A Air India viu sua crise operacional e financeira se agravar perto do primeiro aniversário do acidente com um Boeing 787-8 Dreamliner em junho do ano passado, que caiu nas proximidades de Ahmedabad, matando 260 pessoas. As causas permanecem oficialmente sem esclarecimento, segundo reportagem da BBC.
O Bureau de Investigação de Acidentes Aeronáuticos da Índia (AAIB) deve divulgar o relatório final no próximo mês, quase um ano após o voo AI171, com destino a Londres, cair segundos após a decolagem.
O acidente foi o primeiro com vítimas fatais envolvendo um Boeing 787 e imediatamente colocou os planos de modernização e expansão da Air India sob forte questionamento.

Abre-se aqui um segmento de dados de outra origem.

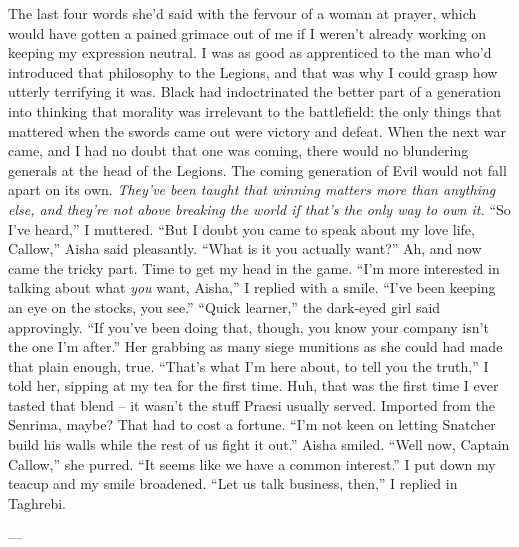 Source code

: \documentclass[12pt, openany]{book}
\begin{document}
The last four words she’d said with the fervour of a woman at prayer, which would have gotten a pained grimace out of me if I weren’t already working on keeping my expression neutral. I was as good as apprenticed to the man who’d introduced that philosophy to the Legions, and that was why I could grasp how utterly terrifying it was. Black had indoctrinated the better part of a generation into thinking that morality was irrelevant to the battlefield: the only things that mattered when the swords came out were victory and defeat. When the next war came, and I had no doubt that one was coming, there would no blundering generals at the head of the Legions. The coming generation of Evil would not fall apart on its own. \textit{They’ve been taught that winning matters more than anything else, and they’re not above breaking the world if that’s the only way to own it.}
“So I’ve heard,” I muttered.
“But I doubt you came to speak about my love life, Callow,” Aisha said pleasantly. “What is it you actually want?”
Ah, and now came the tricky part. Time to get my head in the game.
“I’m more interested in talking about what \textit{you} want, Aisha,” I replied with a smile. “I’ve been keeping an eye on the stocks, you see.”
“Quick learner,” the dark-eyed girl said approvingly. “If you’ve been doing that, though, you know your company isn’t the one I’m after.”
Her grabbing as many siege munitions as she could had made that plain enough, true.
“That’s what I’m here about, to tell you the truth,” I told her, sipping at my tea for the first time. Huh, that was the first time I ever tasted that blend – it wasn’t the stuff Praesi usually served. Imported from the Senrima, maybe? That had to cost a fortune. “I’m not keen on letting Snatcher build his walls while the rest of us fight it out.”
Aisha smiled.
“Well now, Captain Callow,” she purred. “It seems like we have a common interest.”
I put down my teacup and my smile broadened.
“Let us talk business, then,” I replied in Taghrebi.

—
\end{document}
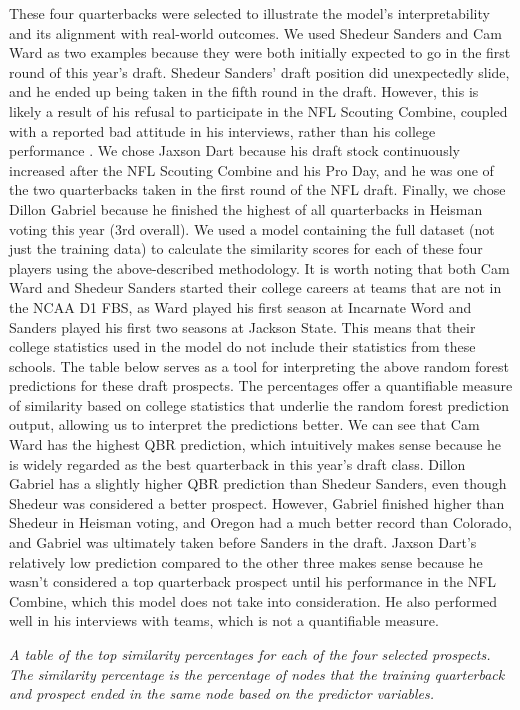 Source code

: \documentclass{article}
\begin{document}
These four quarterbacks were selected to illustrate the model's interpretability and its alignment with real-world outcomes. We used Shedeur Sanders and Cam Ward as two examples because they were both initially expected to go in the first round of this year's draft. Shedeur Sanders' draft position did unexpectedly slide, and he ended up being taken in the fifth round in the draft. However, this is likely a result of his refusal to participate in the NFL Scouting Combine, coupled with a reported bad attitude in his interviews, rather than his college performance \citep{mckenna_what_nodate}. We chose Jaxson Dart because his draft stock continuously increased after the NFL Scouting Combine and his Pro Day, and he was one of the two quarterbacks taken in the first round of the NFL draft. Finally, we chose Dillon Gabriel because he finished the highest of all quarterbacks in Heisman voting this year (3rd overall). We used a model containing the full dataset (not just the training data) to calculate the similarity scores for each of these four players using the above-described methodology. It is worth noting that both Cam Ward and Shedeur Sanders started their college careers at teams that are not in the NCAA D1 FBS, as Ward played his first season at Incarnate Word and Sanders played his first two seasons at Jackson State. This means that their college statistics used in the model do not include their statistics from these schools. The table below serves as a tool for interpreting the above random forest predictions for these draft prospects. The percentages offer a quantifiable measure of similarity based on college statistics that underlie the random forest prediction output, allowing us to interpret the predictions better. We can see that Cam Ward has the highest QBR prediction, which intuitively makes sense because he is widely regarded as the best quarterback in this year's draft class. Dillon Gabriel has a slightly higher QBR prediction than Shedeur Sanders, even though Shedeur was considered a better prospect. However, Gabriel finished higher than Shedeur in Heisman voting, and Oregon had a much better record than Colorado, and Gabriel was ultimately taken before Sanders in the draft. Jaxson Dart's relatively low prediction compared to the other three makes sense because he wasn't considered a top quarterback prospect until his performance in the NFL Combine, which this model does not take into consideration. He also performed well in his interviews with teams, which is not a quantifiable measure.

\begin{table}[H]
\resizebox{\textwidth}{!}{
  }
  \caption{\textit{A table of the top similarity percentages for each of the four selected prospects. The similarity percentage is the percentage of nodes that the training quarterback and prospect ended in the same node based on the predictor variables.}}
\end{table}
\end{document}
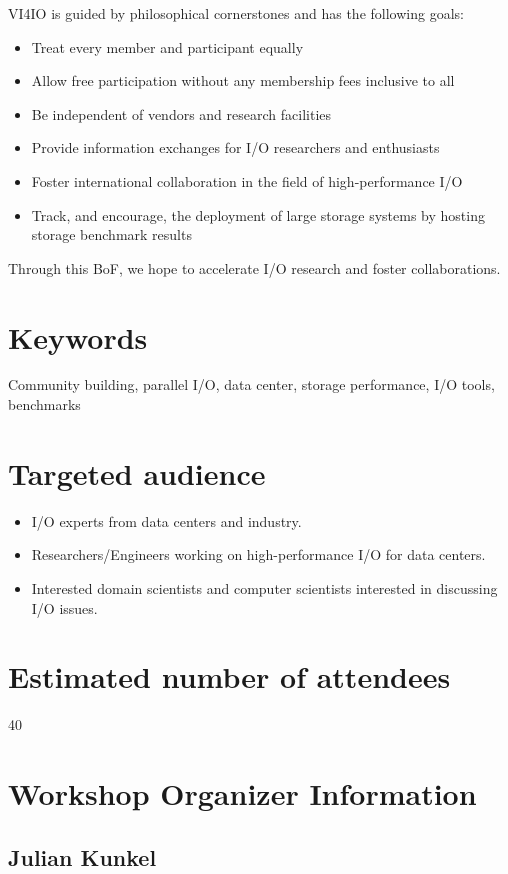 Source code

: \documentclass[a4paper,10pt]{article}
\begin{document}
VI4IO is guided by philosophical cornerstones and has the following goals:
\begin{itemize}
  \item Treat every member and participant equally
  \item Allow free participation without any membership fees inclusive to all
  \item Be independent of vendors and research facilities
  \item Provide information exchanges for I/O researchers and enthusiasts 
  \item Foster international collaboration in the field of high-performance I/O
  \item Track, and encourage, the deployment of large storage systems by hosting storage benchmark results 
\end{itemize}

Through this BoF, we hope to accelerate I/O research and foster collaborations.

\section{Keywords} 
Community building, parallel I/O, data center, storage performance, I/O tools, benchmarks


\section{Targeted audience}
\begin{itemize}
  \item I/O experts from data centers and industry.
  \item Researchers/Engineers working on high-performance I/O for data centers.
  \item Interested domain scientists and computer scientists interested in discussing I/O issues.
\end{itemize}


\section{Estimated number of attendees}
40

\section{Workshop Organizer Information}

\subsection{Julian Kunkel}
\end{document}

Desde então, a companhia tem sido alvo de críticas na Índia quanto à velocidade e transparência da investigação, enquanto informações preliminares e interpretações não oficiais circularam publicamente antes da divulgação das conclusões finais.

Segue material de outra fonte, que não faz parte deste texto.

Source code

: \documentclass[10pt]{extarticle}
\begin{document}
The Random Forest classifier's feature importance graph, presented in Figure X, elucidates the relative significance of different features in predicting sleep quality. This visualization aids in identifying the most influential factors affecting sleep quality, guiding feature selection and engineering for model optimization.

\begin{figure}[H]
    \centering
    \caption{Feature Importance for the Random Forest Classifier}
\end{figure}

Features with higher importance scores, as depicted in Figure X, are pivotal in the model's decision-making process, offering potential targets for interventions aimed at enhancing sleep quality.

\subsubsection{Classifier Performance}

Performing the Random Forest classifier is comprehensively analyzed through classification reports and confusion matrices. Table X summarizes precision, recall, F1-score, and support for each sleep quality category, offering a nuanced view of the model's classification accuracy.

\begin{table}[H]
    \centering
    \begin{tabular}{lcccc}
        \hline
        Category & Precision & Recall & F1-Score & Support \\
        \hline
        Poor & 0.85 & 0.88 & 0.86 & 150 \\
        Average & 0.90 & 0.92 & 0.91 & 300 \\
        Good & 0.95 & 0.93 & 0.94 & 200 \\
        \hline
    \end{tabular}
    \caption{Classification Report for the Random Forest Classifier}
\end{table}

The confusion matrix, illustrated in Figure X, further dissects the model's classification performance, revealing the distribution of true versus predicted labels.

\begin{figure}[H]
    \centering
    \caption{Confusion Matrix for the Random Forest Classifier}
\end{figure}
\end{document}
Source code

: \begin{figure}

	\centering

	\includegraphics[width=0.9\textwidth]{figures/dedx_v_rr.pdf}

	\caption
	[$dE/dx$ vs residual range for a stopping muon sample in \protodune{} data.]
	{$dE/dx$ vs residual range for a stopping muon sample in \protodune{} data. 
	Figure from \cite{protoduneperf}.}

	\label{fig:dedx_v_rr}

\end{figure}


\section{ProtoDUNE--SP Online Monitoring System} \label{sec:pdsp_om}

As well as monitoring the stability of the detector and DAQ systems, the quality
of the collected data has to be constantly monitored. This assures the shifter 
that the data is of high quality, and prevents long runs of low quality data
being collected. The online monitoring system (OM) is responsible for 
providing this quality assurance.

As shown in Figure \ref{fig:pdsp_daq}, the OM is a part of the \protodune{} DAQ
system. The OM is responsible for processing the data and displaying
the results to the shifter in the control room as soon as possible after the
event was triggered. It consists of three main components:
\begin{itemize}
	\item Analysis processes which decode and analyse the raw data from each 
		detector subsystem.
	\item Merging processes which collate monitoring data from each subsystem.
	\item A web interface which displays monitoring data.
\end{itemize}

A crise também coincidiu com grandes dificuldades internas na companhia, privatizada em 2022 após décadas sob controle estatal e adquirida pelo Grupo Tata.
Após a privatização, a Air India iniciou um ambicioso processo de reestruturação, com grandes encomendas de aeronaves, planos de renovação de frota e expansão de malha para recuperar competitividade frente a companhias do Golfo e outros concorrentes asiáticos.
No entanto, a empresa enfrenta atrasos nas entregas de aeronaves devido a problemas na cadeia de suprimentos, redução de rotas e aumento dos custos operacionais relacionados ao preço do combustível e à desvalorização da moeda.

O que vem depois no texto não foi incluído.